Suenan los compases lentos del sirtaki de Theodorakis, interpretado por guitarras eléctricas de metal pesado. Una máquina de afeitar desprende crines de una cabeza. Yanis Varoufakis sonríe con la comisura izquierda al otro lado del espejo. El economista grecoaustraliano de la globalización es chulo, calvo y griego como Kojak, el teniente grecoestadounindense de los telefilmes. Ase una cartera de piel junto a la puerta. Plano desde la Acrópolis hasta un chalé a su falda donde, vestido con una cazadora negra de cuero, Varoufakis enciende su Yamaha 1.300. Tras el rugido silba un whatsapp. El motorista lleva la mano al interior de la cazadora, saca un teléfono inteligente, la cámara se acerca al mensaje: «­Te necesitamos, Varoufakis». Sobreimpreso: «Producido, escrito, dirigido e interpretado por Yanis Varoufakis».
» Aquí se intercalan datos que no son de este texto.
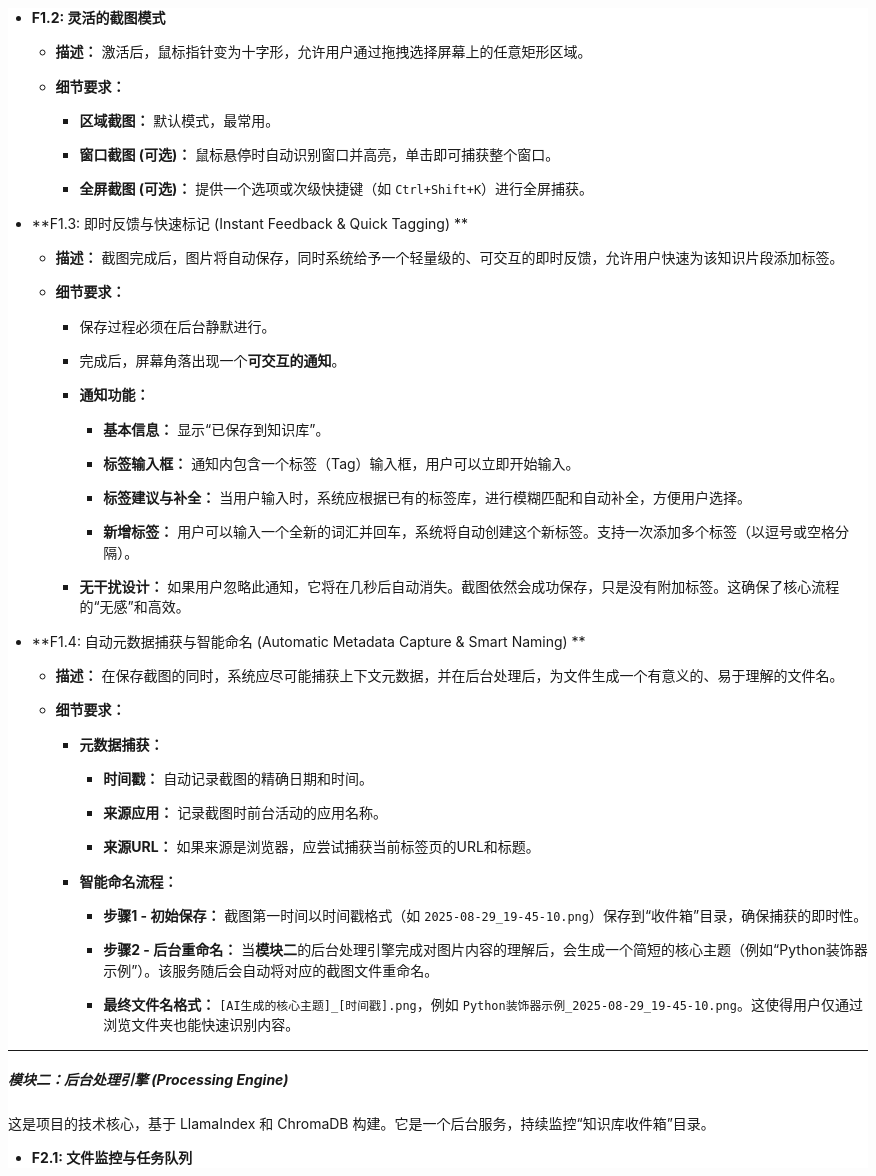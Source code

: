 - **F1.2: 灵活的截图模式**
  
  - **描述：** 激活后，鼠标指针变为十字形，允许用户通过拖拽选择屏幕上的任意矩形区域。
  
  - **细节要求：**
    
    - **区域截图：** 默认模式，最常用。
    
    - **窗口截图 (可选)：** 鼠标悬停时自动识别窗口并高亮，单击即可捕获整个窗口。
    
    - **全屏截图 (可选)：** 提供一个选项或次级快捷键（如 `Ctrl+Shift+K`）进行全屏捕获。

- **F1.3: 即时反馈与快速标记 (Instant Feedback & Quick Tagging) **
  
  - **描述：** 截图完成后，图片将自动保存，同时系统给予一个轻量级的、可交互的即时反馈，允许用户快速为该知识片段添加标签。
  
  - **细节要求：**
    
    - 保存过程必须在后台静默进行。
    
    - 完成后，屏幕角落出现一个**可交互的通知**。
    
    - **通知功能：**
      
      - **基本信息：** 显示“已保存到知识库”。
      
      - **标签输入框：** 通知内包含一个标签（Tag）输入框，用户可以立即开始输入。
      
      - **标签建议与补全：** 当用户输入时，系统应根据已有的标签库，进行模糊匹配和自动补全，方便用户选择。
      
      - **新增标签：** 用户可以输入一个全新的词汇并回车，系统将自动创建这个新标签。支持一次添加多个标签（以逗号或空格分隔）。
    
    - **无干扰设计：** 如果用户忽略此通知，它将在几秒后自动消失。截图依然会成功保存，只是没有附加标签。这确保了核心流程的“无感”和高效。

- **F1.4: 自动元数据捕获与智能命名 (Automatic Metadata Capture & Smart Naming) **
  
  - **描述：** 在保存截图的同时，系统应尽可能捕获上下文元数据，并在后台处理后，为文件生成一个有意义的、易于理解的文件名。
  
  - **细节要求：**
    
    - **元数据捕获：**
      
      - **时间戳：** 自动记录截图的精确日期和时间。
      
      - **来源应用：** 记录截图时前台活动的应用名称。
      
      - **来源URL：** 如果来源是浏览器，应尝试捕获当前标签页的URL和标题。
    
    - **智能命名流程：**
      
      - **步骤1 - 初始保存：** 截图第一时间以时间戳格式（如 `2025-08-29_19-45-10.png`）保存到“收件箱”目录，确保捕获的即时性。
      
      - **步骤2 - 后台重命名：** 当**模块二**的后台处理引擎完成对图片内容的理解后，会生成一个简短的核心主题（例如“Python装饰器示例”）。该服务随后会自动将对应的截图文件重命名。
      
      - **最终文件名格式：** `[AI生成的核心主题]_[时间戳].png`，例如 `Python装饰器示例_2025-08-29_19-45-10.png`。这使得用户仅通过浏览文件夹也能快速识别内容。

---

##### **模块二：后台处理引擎 (Processing Engine)**

这是项目的技术核心，基于 LlamaIndex 和 ChromaDB 构建。它是一个后台服务，持续监控“知识库收件箱”目录。

- **F2.1: 文件监控与任务队列**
Primer plano del economista, que mira de soslayo a cámara. Cae la visera del casco y va reflejando en un trávelin la Atenas de miseria, colas de corralito, terrazas de bar del paro. El sirtaki está en máxima aceleración y distorsión heavy. Silencio. Televisor de pantalla plana, sobre un mueble art-deco. El aire acondicionado mueve las cortinas de la suite del Sofitel de Lafayette Square en Washington. Christine Lagarde está sentada en la cama con un albornoz mullido que refulge blanco sobre su piel morena. La exnadadora del equipo nacional francés de sincronizada, abogada, exministra investigada por favorecer a un plutócrata con dinero público, alta, ancha y adornada por un penacho cano confirma en su iPhone la cita con el peluquero, una hora antes de la reunión que impondrá hambre absoluta a varios millones de personas. Vuelve la vista hacia el televisor y hay hielo de odio en la mirada de Christine Lagarde pero un ascua profunda lo derrite. Se deja caer sobre las almohadas. Sus dedos se vuelven un banco de peces lúbricos.